To do: For this exercise, retype the lines from the one that holds "All Rights Reserved." through the one that holds "Baptiste reviewed a" in the records below, both included, exactly and without pictures.

Data records:
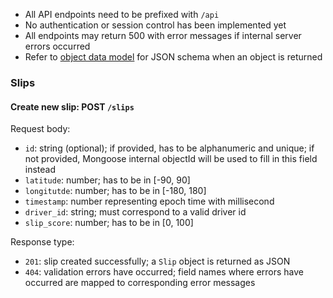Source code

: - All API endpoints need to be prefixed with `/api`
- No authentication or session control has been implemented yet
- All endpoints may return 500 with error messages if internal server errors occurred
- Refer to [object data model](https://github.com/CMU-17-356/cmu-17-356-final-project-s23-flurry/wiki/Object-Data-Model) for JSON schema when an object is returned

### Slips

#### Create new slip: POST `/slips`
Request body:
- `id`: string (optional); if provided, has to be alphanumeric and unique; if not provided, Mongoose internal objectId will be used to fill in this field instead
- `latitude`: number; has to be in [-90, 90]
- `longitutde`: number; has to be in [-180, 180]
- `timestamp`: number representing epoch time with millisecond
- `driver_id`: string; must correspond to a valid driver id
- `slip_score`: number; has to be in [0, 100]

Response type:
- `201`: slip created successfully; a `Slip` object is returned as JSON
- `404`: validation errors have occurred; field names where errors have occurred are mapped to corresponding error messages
* * *
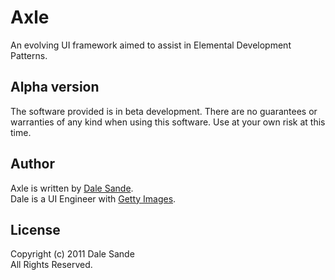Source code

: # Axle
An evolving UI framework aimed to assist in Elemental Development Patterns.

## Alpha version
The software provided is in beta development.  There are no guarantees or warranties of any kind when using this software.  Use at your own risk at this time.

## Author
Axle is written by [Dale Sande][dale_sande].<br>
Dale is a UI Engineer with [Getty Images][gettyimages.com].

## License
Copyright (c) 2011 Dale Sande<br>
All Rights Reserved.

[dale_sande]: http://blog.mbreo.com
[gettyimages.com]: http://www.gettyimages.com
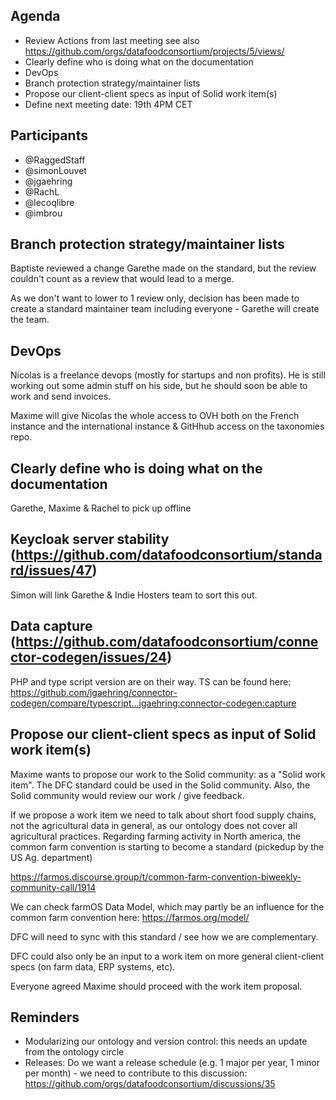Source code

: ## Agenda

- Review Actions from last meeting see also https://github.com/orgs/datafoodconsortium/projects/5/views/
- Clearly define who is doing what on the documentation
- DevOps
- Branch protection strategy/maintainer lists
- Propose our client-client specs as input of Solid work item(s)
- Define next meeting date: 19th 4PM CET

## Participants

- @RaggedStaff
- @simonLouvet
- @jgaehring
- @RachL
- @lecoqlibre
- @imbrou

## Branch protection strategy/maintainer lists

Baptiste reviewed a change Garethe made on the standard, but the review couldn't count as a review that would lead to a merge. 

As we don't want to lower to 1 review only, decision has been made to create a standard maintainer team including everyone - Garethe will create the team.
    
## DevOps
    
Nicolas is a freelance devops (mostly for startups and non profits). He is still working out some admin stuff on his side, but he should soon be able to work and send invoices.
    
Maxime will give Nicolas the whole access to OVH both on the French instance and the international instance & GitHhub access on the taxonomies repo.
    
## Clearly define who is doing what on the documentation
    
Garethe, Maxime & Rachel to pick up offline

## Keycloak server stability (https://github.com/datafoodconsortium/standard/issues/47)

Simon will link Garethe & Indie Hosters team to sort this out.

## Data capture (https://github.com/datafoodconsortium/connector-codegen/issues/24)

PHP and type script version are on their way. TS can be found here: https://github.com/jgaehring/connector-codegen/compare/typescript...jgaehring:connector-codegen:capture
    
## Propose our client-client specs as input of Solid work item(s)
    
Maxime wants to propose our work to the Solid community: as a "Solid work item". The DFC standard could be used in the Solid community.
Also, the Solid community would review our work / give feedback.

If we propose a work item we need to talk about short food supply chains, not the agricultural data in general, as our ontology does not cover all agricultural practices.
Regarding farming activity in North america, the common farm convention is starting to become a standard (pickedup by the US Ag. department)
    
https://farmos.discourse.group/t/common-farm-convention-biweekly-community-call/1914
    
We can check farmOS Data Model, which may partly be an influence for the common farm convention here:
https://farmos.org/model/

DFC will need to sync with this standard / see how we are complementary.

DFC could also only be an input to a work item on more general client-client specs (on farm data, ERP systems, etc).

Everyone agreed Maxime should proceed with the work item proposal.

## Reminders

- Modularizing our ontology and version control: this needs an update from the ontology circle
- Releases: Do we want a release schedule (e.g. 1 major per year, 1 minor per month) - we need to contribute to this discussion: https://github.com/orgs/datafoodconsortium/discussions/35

The completed task:
All Rights Reserved.

[dale_sande]: http://blog.mbreo.com
[gettyimages.com]: http://www.gettyimages.com
Source code

: ## Agenda

- Review Actions from last meeting see also https://github.com/orgs/datafoodconsortium/projects/5/views/
- Clearly define who is doing what on the documentation
- DevOps
- Branch protection strategy/maintainer lists
- Propose our client-client specs as input of Solid work item(s)
- Define next meeting date: 19th 4PM CET

## Participants

- @RaggedStaff
- @simonLouvet
- @jgaehring
- @RachL
- @lecoqlibre
- @imbrou

## Branch protection strategy/maintainer lists

Baptiste reviewed a change Garethe made on the standard, but the review couldn't count as a review that would lead to a merge. 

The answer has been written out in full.